(Dataset entries)
- - - - - - -

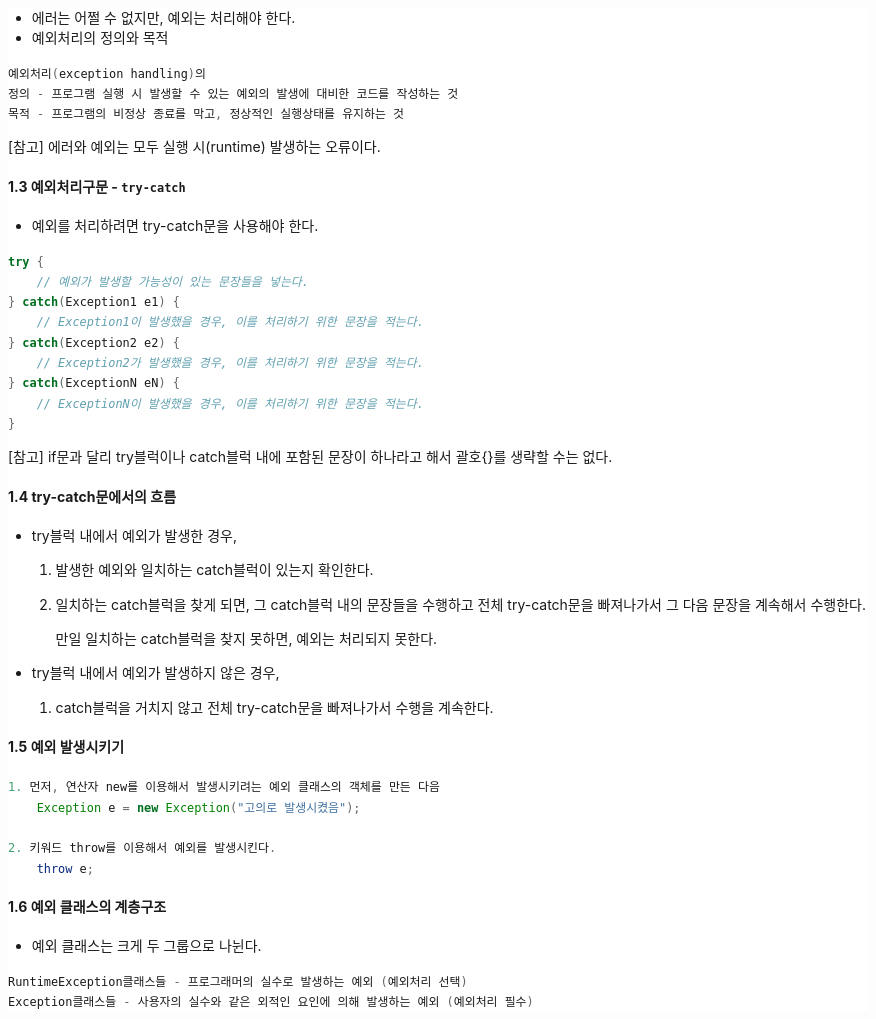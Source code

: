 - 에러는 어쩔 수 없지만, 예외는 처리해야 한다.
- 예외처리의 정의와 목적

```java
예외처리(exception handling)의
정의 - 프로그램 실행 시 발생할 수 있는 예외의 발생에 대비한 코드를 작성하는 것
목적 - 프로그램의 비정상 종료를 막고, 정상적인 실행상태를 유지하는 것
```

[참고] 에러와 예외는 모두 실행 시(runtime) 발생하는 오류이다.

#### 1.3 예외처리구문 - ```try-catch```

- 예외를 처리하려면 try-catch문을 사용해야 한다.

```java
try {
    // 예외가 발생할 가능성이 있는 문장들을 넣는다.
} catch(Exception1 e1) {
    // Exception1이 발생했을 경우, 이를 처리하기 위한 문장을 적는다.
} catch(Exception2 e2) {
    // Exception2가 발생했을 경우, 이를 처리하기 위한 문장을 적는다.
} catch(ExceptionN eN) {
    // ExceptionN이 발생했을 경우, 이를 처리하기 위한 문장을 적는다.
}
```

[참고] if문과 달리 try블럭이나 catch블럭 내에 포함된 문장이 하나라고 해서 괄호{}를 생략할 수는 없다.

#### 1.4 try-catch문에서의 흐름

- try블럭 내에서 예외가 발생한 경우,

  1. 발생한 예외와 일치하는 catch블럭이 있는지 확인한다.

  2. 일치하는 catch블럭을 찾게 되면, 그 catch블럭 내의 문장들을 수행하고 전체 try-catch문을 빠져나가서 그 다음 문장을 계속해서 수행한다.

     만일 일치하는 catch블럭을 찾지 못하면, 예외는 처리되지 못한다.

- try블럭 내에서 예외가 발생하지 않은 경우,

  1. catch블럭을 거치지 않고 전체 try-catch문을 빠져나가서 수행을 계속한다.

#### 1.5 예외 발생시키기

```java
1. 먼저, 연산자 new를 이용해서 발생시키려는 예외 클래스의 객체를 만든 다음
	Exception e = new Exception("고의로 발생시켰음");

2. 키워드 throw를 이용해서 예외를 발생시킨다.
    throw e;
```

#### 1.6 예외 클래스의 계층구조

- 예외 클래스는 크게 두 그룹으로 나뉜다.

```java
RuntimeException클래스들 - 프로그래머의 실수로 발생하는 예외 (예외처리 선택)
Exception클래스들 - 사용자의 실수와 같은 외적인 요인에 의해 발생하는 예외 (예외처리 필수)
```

- - - - - - -

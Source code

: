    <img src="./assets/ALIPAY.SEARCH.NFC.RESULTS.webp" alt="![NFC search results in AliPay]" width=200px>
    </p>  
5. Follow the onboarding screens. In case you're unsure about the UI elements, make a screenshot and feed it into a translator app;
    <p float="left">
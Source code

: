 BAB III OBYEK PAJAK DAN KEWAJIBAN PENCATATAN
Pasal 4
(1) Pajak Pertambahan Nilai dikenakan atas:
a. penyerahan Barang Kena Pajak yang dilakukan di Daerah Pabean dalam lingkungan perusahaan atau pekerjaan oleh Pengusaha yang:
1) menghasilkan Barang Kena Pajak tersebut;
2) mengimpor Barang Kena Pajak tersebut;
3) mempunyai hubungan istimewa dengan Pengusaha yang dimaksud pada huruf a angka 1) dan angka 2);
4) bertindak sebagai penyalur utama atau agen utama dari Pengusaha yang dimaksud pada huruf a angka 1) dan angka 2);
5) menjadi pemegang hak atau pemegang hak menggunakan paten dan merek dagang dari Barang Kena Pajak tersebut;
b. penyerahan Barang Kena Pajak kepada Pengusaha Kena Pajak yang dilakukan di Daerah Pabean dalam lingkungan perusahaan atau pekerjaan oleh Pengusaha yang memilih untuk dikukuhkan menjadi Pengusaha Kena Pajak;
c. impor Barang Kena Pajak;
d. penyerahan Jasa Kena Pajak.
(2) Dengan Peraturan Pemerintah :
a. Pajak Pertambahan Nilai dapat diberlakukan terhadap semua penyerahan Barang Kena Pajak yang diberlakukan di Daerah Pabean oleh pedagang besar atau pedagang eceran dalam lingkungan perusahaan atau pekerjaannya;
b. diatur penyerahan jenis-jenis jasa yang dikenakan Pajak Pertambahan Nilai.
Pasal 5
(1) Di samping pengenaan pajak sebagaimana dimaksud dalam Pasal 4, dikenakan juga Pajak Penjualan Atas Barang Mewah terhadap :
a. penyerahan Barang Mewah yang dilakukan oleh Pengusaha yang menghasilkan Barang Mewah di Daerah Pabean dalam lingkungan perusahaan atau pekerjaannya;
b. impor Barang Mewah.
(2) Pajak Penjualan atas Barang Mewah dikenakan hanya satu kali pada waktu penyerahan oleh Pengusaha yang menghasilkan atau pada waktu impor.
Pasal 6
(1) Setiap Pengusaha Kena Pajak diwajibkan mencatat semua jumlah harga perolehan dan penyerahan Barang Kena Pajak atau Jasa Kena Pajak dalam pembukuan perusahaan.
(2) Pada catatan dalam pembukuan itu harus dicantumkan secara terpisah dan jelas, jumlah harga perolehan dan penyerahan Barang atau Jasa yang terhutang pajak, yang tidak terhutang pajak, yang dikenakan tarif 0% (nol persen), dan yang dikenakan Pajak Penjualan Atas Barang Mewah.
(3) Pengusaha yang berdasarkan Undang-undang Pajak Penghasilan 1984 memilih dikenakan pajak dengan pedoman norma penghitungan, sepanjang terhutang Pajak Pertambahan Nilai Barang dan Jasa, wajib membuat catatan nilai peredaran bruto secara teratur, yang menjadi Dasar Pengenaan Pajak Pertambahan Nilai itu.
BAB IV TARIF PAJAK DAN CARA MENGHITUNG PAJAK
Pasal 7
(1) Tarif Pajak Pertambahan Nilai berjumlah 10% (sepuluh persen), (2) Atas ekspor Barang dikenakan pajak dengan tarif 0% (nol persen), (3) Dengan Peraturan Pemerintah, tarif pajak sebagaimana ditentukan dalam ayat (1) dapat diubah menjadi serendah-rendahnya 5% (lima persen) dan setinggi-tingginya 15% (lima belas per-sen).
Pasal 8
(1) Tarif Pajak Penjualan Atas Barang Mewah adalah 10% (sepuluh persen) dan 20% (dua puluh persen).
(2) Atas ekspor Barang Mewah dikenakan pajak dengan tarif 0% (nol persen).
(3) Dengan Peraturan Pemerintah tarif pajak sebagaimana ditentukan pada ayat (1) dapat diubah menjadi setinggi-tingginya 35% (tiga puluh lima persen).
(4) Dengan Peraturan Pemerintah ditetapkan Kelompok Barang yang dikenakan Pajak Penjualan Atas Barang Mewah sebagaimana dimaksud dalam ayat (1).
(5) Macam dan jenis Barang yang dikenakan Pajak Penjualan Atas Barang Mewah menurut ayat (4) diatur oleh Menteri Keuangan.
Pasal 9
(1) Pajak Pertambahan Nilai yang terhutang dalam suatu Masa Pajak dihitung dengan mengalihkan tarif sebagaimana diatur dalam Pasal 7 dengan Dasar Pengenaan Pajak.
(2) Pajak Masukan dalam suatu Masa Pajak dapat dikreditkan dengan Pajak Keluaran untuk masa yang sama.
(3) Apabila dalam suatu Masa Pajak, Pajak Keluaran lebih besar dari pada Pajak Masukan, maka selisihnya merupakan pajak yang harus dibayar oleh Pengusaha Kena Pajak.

- - - - - - -

_Your task_:
Copy the lines from the entries above in which the word "catch블럭을" appears.

_Output for this exercise_:
  2. 일치하는 catch블럭을 찾게 되면, 그 catch블럭 내의 문장들을 수행하고 전체 try-catch문을 빠져나가서 그 다음 문장을 계속해서 수행한다.
     만일 일치하는 catch블럭을 찾지 못하면, 예외는 처리되지 못한다.
  1. catch블럭을 거치지 않고 전체 try-catch문을 빠져나가서 수행을 계속한다.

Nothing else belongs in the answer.